Thursday, September 30, 2010

Too Stressed To Clean

Posted by Unknown at 10:57 AM
So begins my self destruction circle. It usually happens when the weather gets crummy like this. I get stressed and put off motherly duties like cleaning, and cooking. Then because I've slacked off I feel overwhelmed... So I continue to not do normal human being stuff like cleaning the bathroom, or cleaning off old paperwork off my dresser.

Oh so true!
Everything begins to pile up... Now I feel unable to do them. The stress mounts on more. I break, finally do one or two "chores" and then I feel like I deserve a few days off.
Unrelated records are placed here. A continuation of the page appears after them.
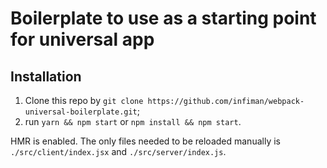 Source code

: # Boilerplate to use as a starting point for universal app

## Installation

1. Clone this repo by `git clone https://github.com/infiman/webpack-universal-boilerplate.git`;
2. run `yarn && npm start` or `npm install && npm start`.

HMR is enabled. The only files needed to be reloaded manually is `./src/client/index.jsx` and `./src/server/index.js`.
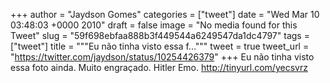 
+++
author = "Jaydson Gomes"
categories = ["tweet"]
date = "Wed Mar 10 03:48:03 +0000 2010"
draft = false
image = "No media found for this Tweet"
slug = "59f698ebfaa888b3f449544a6249547da1dc4797"
tags = ["tweet"]
title = """Eu não tinha visto essa f..."""
tweet = true
tweet_url = "https://twitter.com/jaydson/status/10254426379"
+++
Eu não tinha visto essa foto ainda. Muito engraçado. Hitler Emo. http://tinyurl.com/yecsvrz
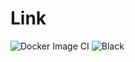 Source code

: # Link
![Docker Image CI](https://github.com/cblessing24/link/workflows/Docker%20Image%20CI/badge.svg)
![Black](https://github.com/cblessing24/link/workflows/Black/badge.svg)
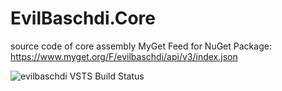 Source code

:# EvilBaschdi.Core
source code of core assembly
MyGet Feed for NuGet Package: https://www.myget.org/F/evilbaschdi/api/v3/index.json

![evilbaschdi VSTS Build Status](https://evilbaschdi.visualstudio.com/_apis/public/build/definitions/44cd2440-bc60-4cdc-897f-07061cc46f9d/7/badge)
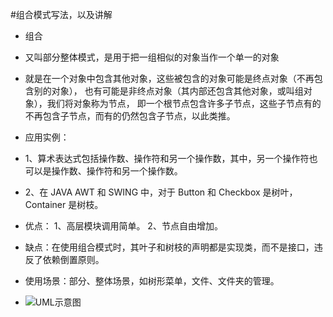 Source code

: #组合模式写法，以及讲解

- 组合
- 又叫部分整体模式，是用于把一组相似的对象当作一个单一的对象
- 就是在一个对象中包含其他对象，这些被包含的对象可能是终点对象（不再包含别的对象），
也有可能是非终点对象（其内部还包含其他对象，或叫组对象），我们将对象称为节点，
即一个根节点包含许多子节点，这些子节点有的不再包含子节点，而有的仍然包含子节点，以此类推。

- 应用实例： 
- 1、算术表达式包括操作数、操作符和另一个操作数，其中，另一个操作符也可以是操作数、操作符和另一个操作数。 
- 2、在 JAVA AWT 和 SWING 中，对于 Button 和 Checkbox 是树叶，Container 是树枝。

- 优点： 1、高层模块调用简单。 2、节点自由增加。

- 缺点：在使用组合模式时，其叶子和树枝的声明都是实现类，而不是接口，违反了依赖倒置原则。

- 使用场景：部分、整体场景，如树形菜单，文件、文件夹的管理。
- ![UML示意图](https://github.com/pigzhuzhu55/Design/blob/master/src/example/composite/8.png?raw=true)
The cycle repeats.

I can't be the only one out there.

It's not that I'm irresponsible. I swear! 


Being at home with my toddler it's expected of me to do like %99 of household duties, and then also misc. stuff for the extended family. If you've ever had a three year old, you know how impossible completing even one task can be some days. Things back up, stuff gets in the way. It's more important for me to make sure Yaya doesn't decide to paint the bathroom in lipstick and baby lotion instead of preparing a casserole.

At some point someone lays serious, or maybe even slight, pressure on me and I break down. This usually ends in me being very angry, or very sad. Usually a combination of both. When I explain why I'm so discombobulated the general response is;

"You stay home, and can sleep in till 11, why on earth can you not even...(insert usually easy task here)".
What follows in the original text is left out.